Ai confini immediati dell’UE non si spegono la contesa territoriale tra Ucraina e Russia e la guerra civile in Siria e crescono le tensioni nei Balcani, in particolare nelle relazioni tra la Serbia e in Kosovo, senza dimenticare l’aggravarsi del conflitto israelo-palestinese.
Per l’UE l’anno che si sta concludendo sembrava essere stato propiziato da qualche buona notizia del 2017. Avevano sorriso alle prospettive di progresso per l’UE, nella primavera dell’anno scorso, i risultati delle elezioni in Olanda e in Francia, un po’ meno in autunno in Germania dove però Angela Merkel, seppure indebolita dal voto, era stata comunque confermata alla Cancelleria. 
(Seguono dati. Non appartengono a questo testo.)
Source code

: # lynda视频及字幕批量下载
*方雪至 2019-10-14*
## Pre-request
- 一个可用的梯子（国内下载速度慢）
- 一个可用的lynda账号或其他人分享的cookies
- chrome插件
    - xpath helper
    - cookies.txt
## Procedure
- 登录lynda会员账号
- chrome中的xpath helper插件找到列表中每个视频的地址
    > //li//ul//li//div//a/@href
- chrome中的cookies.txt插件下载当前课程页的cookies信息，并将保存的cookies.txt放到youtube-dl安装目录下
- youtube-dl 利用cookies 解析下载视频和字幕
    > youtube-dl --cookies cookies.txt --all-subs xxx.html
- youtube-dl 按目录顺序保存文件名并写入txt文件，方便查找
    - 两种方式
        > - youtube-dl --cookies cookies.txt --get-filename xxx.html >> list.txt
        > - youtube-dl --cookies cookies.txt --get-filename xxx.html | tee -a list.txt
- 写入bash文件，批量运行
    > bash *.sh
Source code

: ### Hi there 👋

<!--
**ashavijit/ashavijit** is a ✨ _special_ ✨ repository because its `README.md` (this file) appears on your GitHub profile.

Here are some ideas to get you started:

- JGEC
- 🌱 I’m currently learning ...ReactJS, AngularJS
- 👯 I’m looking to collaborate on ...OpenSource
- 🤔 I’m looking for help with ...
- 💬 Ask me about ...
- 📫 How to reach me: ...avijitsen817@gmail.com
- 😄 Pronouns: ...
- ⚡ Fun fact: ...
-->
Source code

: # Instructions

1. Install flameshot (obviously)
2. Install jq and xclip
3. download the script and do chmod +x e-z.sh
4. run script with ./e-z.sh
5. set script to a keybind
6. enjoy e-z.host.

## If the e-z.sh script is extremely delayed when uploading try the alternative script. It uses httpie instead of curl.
Un segnale inquietante però era giunto a ottobre dall’Austria, con l’arrivo al governo di una coalizione di destra, con una forte componente di estrema destra eurofoba.
Il 2018 ha dato fiato alle politiche annunciate dal voto austriaco, cui ha fatto eco un crescendo di toni ostili al processo di integrazione europea da parte dei Paesi di Visegrad (Polonia, Ungheria, Slovacchia e Repubblica Ceca), amplificato oltre ogni attesa dall’esito del voto italiano del 4 marzo scorso.
Se a questo si aggiungono le turbolenze politiche in Gran Bretagna, intrappolata nell’azzardo di Brexit, le spinte autonomiste sempre presenti della Catalogna, i movimenti di segno razzista in Germania, la precipitosa caduta di consenso in Francia di Emmanuel Macron e il duro scontro, solo provvisoriamente sospeso, tra Roma e Bruxelles non dovrebbe stupire la semi-paralisi di cui è stata vittima l’UE in questo anno di disgrazie per il nostro continente.
La dichiarazione sottoscritta dal Consiglio europeo in occasione della celebrazione dei sessant’anni del Trattato di Roma, nel marzo del 2017, è rimasta una lista di buone intenzioni, logorate dalla ostinata litigiosità tra i governi degli Stati membri, veri responsabili delle mancate risposte ai problemi che conosce l’Europa, da quelli dei flussi migratori fino all’emergenza del cambiamento climatico.
Non bisogna però neppure dimenticare la tenacia con la quale la Corte di Giustizia ha presidiato il rispetto del diritto e la Commissione la difesa della vita democratica in Paesi come la Polonia e l’Ungheria, dove anche l’opposizione comincia a farsi sentire, e la determinazione con cui la Banca centrale europea – e il suo Presidente Mario Draghi – ha contribuito alla tenuta dell’euro e dell’economia europea. 
Non è mancato nemmeno l’impegno del Parlamento europeo a stimolare passi avanti all’UE e a tenere vivo il confronto democratico in una stagione politica nella quale i Parlamenti nazionali rischiano l’irrilevanza (clamoroso il caso italiano), contrastata per quanto possibile dal dinamismo delle autonomie locali.
Ci separano adesso cinque mesi dalle elezioni europee di fine maggio 2019: una consultazione che potrebbe segnare in modo determinante il futuro dell’UE, non solo perché deciderà del ricambio di tutti i vertici delle Istituzioni europee, ma più ancora perché arbitrerà la dura contesa in corso tra un pericoloso ritorno al passato delle sovranità nazionali e l’apertura verso un futuro di dialogo multiculturale tra popoli chiamati a convivere serenamente e di negoziati multilaterali tra Stati obbligati a cooperare se vogliono salvaguardare la pace in Europa e nel mondo.
Sarà una scelta tra apertura e chiusura, tra passato e futuro, tra democrazia e involuzioni autoritarie, tra autarchia e libero scambio. 
Soprattutto sarà una scelta tra orizzonti di pace e tempeste di guerre. Non è il momento di esitare, sicuramente è proibito sbagliare.